● **WHAT NEEDS TO BE DONE**:
Nothing is needed except the lines below that run from the one with "https://www.youtube.com/watch?v=F5mRW0jo-U4&feature=share" through the one with "Mandatory Stripe fields", repeated exactly.

● **SUPPLIED INFORMATION**:
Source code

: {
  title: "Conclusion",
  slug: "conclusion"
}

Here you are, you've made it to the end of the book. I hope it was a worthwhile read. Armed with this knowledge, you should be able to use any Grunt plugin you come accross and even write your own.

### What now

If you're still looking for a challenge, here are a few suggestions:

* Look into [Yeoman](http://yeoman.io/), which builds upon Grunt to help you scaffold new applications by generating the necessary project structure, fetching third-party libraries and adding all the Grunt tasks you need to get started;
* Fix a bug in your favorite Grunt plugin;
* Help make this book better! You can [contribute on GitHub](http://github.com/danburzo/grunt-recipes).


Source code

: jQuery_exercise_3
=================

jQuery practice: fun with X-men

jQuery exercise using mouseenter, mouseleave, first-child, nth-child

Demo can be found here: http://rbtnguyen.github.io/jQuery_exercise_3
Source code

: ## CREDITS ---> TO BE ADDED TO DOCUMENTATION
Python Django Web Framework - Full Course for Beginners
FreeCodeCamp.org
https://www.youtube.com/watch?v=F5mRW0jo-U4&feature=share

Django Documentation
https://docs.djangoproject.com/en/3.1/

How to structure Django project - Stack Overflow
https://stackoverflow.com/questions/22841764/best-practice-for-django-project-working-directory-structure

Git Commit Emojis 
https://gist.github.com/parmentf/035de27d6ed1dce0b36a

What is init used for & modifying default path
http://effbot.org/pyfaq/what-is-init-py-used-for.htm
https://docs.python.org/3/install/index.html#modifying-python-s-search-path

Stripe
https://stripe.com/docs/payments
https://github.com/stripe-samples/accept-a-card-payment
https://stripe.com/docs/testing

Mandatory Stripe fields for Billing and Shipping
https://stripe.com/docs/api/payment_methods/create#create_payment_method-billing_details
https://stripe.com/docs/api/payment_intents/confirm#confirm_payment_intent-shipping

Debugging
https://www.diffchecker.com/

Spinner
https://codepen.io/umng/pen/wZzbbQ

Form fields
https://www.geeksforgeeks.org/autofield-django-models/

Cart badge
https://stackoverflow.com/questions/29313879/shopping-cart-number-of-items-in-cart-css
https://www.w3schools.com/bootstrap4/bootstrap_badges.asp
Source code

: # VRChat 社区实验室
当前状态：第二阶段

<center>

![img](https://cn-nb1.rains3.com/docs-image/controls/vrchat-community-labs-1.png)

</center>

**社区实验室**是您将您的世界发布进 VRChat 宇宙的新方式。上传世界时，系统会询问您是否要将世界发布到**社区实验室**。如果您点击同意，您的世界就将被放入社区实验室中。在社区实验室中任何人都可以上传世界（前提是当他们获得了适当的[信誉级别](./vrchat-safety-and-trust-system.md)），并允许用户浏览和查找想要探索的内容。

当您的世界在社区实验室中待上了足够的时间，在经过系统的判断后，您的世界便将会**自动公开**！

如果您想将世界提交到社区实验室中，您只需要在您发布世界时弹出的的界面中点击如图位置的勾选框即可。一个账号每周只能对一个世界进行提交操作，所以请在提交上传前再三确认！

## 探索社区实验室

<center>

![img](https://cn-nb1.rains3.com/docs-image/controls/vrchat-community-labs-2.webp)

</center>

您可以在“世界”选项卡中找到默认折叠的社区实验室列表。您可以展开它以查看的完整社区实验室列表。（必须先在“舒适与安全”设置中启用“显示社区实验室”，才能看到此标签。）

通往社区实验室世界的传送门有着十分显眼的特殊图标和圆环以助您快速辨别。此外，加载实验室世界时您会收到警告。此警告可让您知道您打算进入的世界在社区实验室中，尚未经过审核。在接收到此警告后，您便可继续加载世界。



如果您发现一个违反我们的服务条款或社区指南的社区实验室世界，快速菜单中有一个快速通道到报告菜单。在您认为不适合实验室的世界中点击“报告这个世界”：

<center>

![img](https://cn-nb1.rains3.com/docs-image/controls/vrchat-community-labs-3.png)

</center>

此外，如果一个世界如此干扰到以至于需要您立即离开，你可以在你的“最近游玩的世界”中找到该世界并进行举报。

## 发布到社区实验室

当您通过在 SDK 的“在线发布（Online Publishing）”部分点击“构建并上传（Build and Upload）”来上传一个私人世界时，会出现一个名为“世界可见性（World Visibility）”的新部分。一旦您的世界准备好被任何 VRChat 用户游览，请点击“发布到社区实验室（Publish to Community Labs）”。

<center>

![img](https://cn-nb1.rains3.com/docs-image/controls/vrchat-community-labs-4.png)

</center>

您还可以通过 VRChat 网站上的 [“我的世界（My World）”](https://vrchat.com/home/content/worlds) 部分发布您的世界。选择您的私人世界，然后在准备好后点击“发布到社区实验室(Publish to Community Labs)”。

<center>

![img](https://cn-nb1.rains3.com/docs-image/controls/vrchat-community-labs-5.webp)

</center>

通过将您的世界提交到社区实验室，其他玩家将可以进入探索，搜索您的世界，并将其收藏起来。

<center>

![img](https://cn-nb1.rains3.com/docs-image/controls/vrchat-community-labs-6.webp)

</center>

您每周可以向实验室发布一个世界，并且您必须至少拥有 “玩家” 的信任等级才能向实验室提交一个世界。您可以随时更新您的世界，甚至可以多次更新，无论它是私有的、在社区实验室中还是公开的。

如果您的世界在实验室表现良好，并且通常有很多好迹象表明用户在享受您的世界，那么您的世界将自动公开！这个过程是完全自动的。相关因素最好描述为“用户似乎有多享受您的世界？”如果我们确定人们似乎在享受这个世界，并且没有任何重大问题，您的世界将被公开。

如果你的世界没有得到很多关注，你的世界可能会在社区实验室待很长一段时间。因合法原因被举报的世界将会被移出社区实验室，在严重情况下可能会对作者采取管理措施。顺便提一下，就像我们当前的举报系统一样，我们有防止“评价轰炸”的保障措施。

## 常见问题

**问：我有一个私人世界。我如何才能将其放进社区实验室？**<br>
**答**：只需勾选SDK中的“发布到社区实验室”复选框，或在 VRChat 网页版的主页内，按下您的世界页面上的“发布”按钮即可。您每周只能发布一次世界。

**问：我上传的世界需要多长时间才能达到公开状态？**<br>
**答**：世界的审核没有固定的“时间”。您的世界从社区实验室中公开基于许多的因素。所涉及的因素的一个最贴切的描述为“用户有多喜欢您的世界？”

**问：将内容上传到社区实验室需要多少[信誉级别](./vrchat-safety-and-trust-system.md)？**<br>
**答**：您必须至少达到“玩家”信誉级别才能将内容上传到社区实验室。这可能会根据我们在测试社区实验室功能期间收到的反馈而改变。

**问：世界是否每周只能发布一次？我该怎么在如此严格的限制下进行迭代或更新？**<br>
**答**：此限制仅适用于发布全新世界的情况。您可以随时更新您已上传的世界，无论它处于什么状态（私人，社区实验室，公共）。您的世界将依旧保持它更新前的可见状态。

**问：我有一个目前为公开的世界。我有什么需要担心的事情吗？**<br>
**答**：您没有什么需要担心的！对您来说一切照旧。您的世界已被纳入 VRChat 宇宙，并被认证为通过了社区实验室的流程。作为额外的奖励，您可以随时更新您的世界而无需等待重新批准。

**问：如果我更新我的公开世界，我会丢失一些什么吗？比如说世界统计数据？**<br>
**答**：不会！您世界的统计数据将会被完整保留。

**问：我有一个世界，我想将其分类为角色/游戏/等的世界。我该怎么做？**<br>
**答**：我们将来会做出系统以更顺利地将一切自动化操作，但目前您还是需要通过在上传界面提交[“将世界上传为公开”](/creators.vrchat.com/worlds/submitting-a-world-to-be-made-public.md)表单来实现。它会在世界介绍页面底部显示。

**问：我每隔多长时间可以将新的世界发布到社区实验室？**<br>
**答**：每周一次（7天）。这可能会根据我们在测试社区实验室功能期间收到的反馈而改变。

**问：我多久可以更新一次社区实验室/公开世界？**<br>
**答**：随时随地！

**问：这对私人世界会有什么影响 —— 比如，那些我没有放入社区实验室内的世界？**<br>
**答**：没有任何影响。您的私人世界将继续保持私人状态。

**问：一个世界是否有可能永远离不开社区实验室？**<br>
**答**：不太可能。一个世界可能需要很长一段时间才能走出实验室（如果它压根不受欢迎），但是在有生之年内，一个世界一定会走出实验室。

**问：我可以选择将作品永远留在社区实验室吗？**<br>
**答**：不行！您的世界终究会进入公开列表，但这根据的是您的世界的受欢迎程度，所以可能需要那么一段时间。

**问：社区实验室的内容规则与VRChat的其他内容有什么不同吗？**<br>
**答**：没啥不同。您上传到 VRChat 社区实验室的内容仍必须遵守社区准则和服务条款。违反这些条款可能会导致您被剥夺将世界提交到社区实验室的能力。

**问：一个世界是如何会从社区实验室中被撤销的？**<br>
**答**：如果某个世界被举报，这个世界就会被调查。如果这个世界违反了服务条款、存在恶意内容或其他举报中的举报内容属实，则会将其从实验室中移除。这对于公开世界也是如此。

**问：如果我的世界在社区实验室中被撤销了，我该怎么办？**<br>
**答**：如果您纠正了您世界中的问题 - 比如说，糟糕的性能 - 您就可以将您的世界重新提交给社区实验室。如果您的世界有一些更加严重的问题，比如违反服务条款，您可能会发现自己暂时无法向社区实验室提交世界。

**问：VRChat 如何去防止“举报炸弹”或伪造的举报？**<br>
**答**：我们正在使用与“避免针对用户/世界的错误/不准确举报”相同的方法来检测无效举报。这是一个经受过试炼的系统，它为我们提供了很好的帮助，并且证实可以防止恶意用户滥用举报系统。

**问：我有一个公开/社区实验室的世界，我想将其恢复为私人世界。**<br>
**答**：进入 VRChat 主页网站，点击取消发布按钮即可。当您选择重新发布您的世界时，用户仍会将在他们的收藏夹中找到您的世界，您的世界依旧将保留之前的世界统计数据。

● **RESPONSE BELOW**:
https://www.youtube.com/watch?v=F5mRW0jo-U4&feature=share

Django Documentation
https://docs.djangoproject.com/en/3.1/

How to structure Django project - Stack Overflow
https://stackoverflow.com/questions/22841764/best-practice-for-django-project-working-directory-structure

Git Commit Emojis 
https://gist.github.com/parmentf/035de27d6ed1dce0b36a

What is init used for & modifying default path
http://effbot.org/pyfaq/what-is-init-py-used-for.htm
https://docs.python.org/3/install/index.html#modifying-python-s-search-path

Stripe
https://stripe.com/docs/payments
https://github.com/stripe-samples/accept-a-card-payment
https://stripe.com/docs/testing

Mandatory Stripe fields for Billing and Shipping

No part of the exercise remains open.